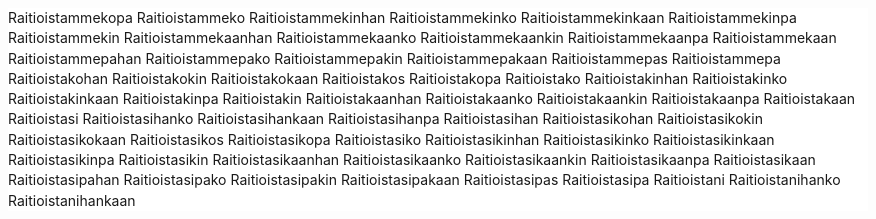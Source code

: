 Raitioistammekopa
Raitioistammeko
Raitioistammekinhan
Raitioistammekinko
Raitioistammekinkaan
Raitioistammekinpa
Raitioistammekin
Raitioistammekaanhan
Raitioistammekaanko
Raitioistammekaankin
Raitioistammekaanpa
Raitioistammekaan
Raitioistammepahan
Raitioistammepako
Raitioistammepakin
Raitioistammepakaan
Raitioistammepas
Raitioistammepa
Raitioistakohan
Raitioistakokin
Raitioistakokaan
Raitioistakos
Raitioistakopa
Raitioistako
Raitioistakinhan
Raitioistakinko
Raitioistakinkaan
Raitioistakinpa
Raitioistakin
Raitioistakaanhan
Raitioistakaanko
Raitioistakaankin
Raitioistakaanpa
Raitioistakaan
Raitioistasi
Raitioistasihanko
Raitioistasihankaan
Raitioistasihanpa
Raitioistasihan
Raitioistasikohan
Raitioistasikokin
Raitioistasikokaan
Raitioistasikos
Raitioistasikopa
Raitioistasiko
Raitioistasikinhan
Raitioistasikinko
Raitioistasikinkaan
Raitioistasikinpa
Raitioistasikin
Raitioistasikaanhan
Raitioistasikaanko
Raitioistasikaankin
Raitioistasikaanpa
Raitioistasikaan
Raitioistasipahan
Raitioistasipako
Raitioistasipakin
Raitioistasipakaan
Raitioistasipas
Raitioistasipa
Raitioistani
Raitioistanihanko
Raitioistanihankaan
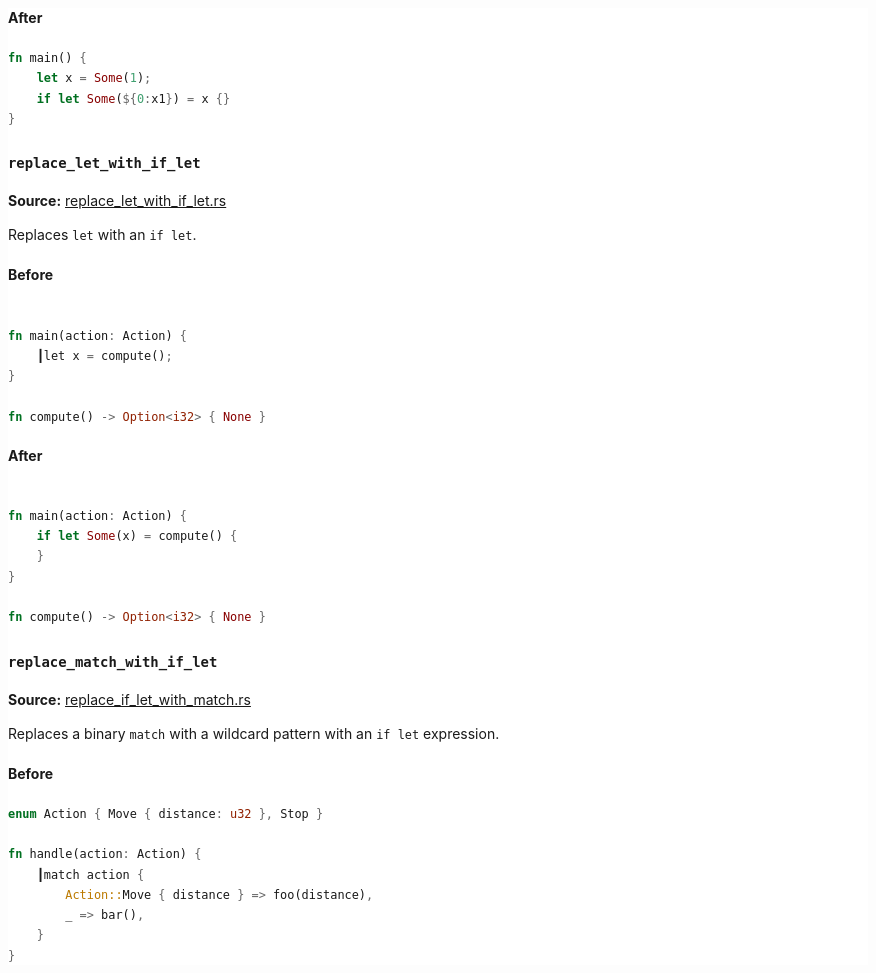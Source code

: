 #### After
```rust
fn main() {
    let x = Some(1);
    if let Some(${0:x1}) = x {}
}
```


### `replace_let_with_if_let`
**Source:**  [replace_let_with_if_let.rs](https://github.com/rust-lang/rust-analyzer/blob/master/crates/ide-assists/src/handlers/replace_let_with_if_let.rs#L9) 

Replaces `let` with an `if let`.

#### Before
```rust

fn main(action: Action) {
    ┃let x = compute();
}

fn compute() -> Option<i32> { None }
```

#### After
```rust

fn main(action: Action) {
    if let Some(x) = compute() {
    }
}

fn compute() -> Option<i32> { None }
```


### `replace_match_with_if_let`
**Source:**  [replace_if_let_with_match.rs](https://github.com/rust-lang/rust-analyzer/blob/master/crates/ide-assists/src/handlers/replace_if_let_with_match.rs#L188) 

Replaces a binary `match` with a wildcard pattern with an `if let` expression.

#### Before
```rust
enum Action { Move { distance: u32 }, Stop }

fn handle(action: Action) {
    ┃match action {
        Action::Move { distance } => foo(distance),
        _ => bar(),
    }
}
```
----
= Task goal =
Output must match the lines from the start of the records above through the line that contains "Raitioistammepas", exactly and with every picture removed.

= The completed task =
Source code

: Raitioistammekopa
Raitioistammeko
Raitioistammekinhan
Raitioistammekinko
Raitioistammekinkaan
Raitioistammekinpa
Raitioistammekin
Raitioistammekaanhan
Raitioistammekaanko
Raitioistammekaankin
Raitioistammekaanpa
Raitioistammekaan
Raitioistammepahan
Raitioistammepako
Raitioistammepakin
Raitioistammepakaan
Raitioistammepas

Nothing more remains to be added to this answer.